Tabi bir de ayrıca sinir olduğu bir şey vardı: Ennab. Ne alt güverteye fırlatıldığında şaşırmıştı, ne gemi su aldığında ne de yanık kokusu gelmeye başladığında. Hatta kendisine Üykül’ün özel olarak tasarlayarak verdiği çift kılıçla havaya bir koruma rünü çizerek tedbir amaçlı olarak üçünü de korumaya almıştı. Bu kızın ‘yakın mesefa savunma temelli enerji salınımlarının Druid rünleri ile birleştirilmesi’ konusunda kendisini ne ara geliştirdiğini anlamamıştı. Daha akademilerin bile bu kadar başarılı olmaması gerekiyordu,
“ennab”
“efendim kedil”
“Niran’ın gücü bizim anlayabildiğimizden öte değil mi?”

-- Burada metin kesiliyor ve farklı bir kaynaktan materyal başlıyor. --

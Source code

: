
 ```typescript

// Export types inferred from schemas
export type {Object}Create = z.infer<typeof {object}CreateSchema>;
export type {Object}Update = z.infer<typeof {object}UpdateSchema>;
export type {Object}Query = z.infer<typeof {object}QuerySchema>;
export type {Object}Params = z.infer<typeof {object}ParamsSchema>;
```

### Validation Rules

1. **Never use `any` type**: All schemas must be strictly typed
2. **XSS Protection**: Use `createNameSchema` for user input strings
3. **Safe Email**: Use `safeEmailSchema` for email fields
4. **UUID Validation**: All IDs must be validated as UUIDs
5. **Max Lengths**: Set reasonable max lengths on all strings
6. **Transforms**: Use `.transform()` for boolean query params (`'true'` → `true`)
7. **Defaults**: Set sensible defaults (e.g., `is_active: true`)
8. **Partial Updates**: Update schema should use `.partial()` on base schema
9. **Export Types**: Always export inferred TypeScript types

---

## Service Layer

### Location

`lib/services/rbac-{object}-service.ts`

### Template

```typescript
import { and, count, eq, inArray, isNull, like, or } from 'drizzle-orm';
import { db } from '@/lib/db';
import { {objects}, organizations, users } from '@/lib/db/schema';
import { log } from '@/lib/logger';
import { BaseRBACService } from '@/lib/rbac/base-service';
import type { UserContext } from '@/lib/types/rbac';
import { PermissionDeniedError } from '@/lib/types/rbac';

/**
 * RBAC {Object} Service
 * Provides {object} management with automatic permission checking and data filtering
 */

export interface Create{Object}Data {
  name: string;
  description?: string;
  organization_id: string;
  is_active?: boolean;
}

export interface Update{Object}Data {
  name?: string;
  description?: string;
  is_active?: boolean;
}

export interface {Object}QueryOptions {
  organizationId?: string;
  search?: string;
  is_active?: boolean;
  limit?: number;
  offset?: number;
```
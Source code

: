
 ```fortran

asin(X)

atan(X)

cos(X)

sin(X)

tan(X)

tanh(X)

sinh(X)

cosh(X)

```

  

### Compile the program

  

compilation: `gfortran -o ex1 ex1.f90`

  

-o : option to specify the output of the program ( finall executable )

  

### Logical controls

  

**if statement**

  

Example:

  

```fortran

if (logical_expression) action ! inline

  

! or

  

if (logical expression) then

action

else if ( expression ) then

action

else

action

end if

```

“benim anlayabildiğimden de öte Kedil neden sordun ki?”
“sen bizden ne kadar güçlüsün peki?”
“yuh Ennab bizden daha mı güçlü?”
“bunca zaman farkedemedin mi Ritka?”
“teknik olarak ben sizden güçlü değilim Kedil, ama taktik olarak güçlüyüm evet. Tabi bir de sebebini sormazsanız sevinirim ben de bilmiyorum” demişti yüzünde mahcup bir gülümsemeyle. Buradan da Kedil’in anladığı tek şey bu konuyu Üykül’le konuştuğu ama onun da her hangi bir şekilde yardımcı olamadığı olmuştu. Bu gençler gerçekten durdurulamazdı ve daha da önemlisi sürprizlerinin her hangi bir sınırı yoktu: daha dün akademiye ilk geldiklerinde onları kendisinin dört senede geldiği seviyeye bu kadar kısa sürede geldikleri için sinirlenmiş kıskanmış ve gıpta etmiş olmasına şu anda nasıl tepki vereceğini bilemiyordu. Ritka’nın yüzüne baktığında ise alenen korku ve endişe görmüştü, sebebini az çok tahmin ediyordu: artık boynuz kulağı geçmişti…
Neyse ki daha fazla saldırı veya sallantı gibi şeyler olmamıştı. Bu yüzden de cesaretini toplayarak yukarıya doğru yürümeye başlamıştı. Bölme kapısını hafif aralayıp dışarıya baktığında gördüğü tek şey koca bir boşluk olmuştu ve bu yüzden de kapağı sonuna kadar açarak etrafa iyice bakmıştı. Üykül veya Niran ortalıkta yoktu. Buna inanamıyor olsa bile aralarındaki mücadelenin birisinden birinin sonu olduğu düşüncesiyle kalbinde bir kasvet hissetti,
“gençler bir sorunumuz var: Niran ve Üykül yok”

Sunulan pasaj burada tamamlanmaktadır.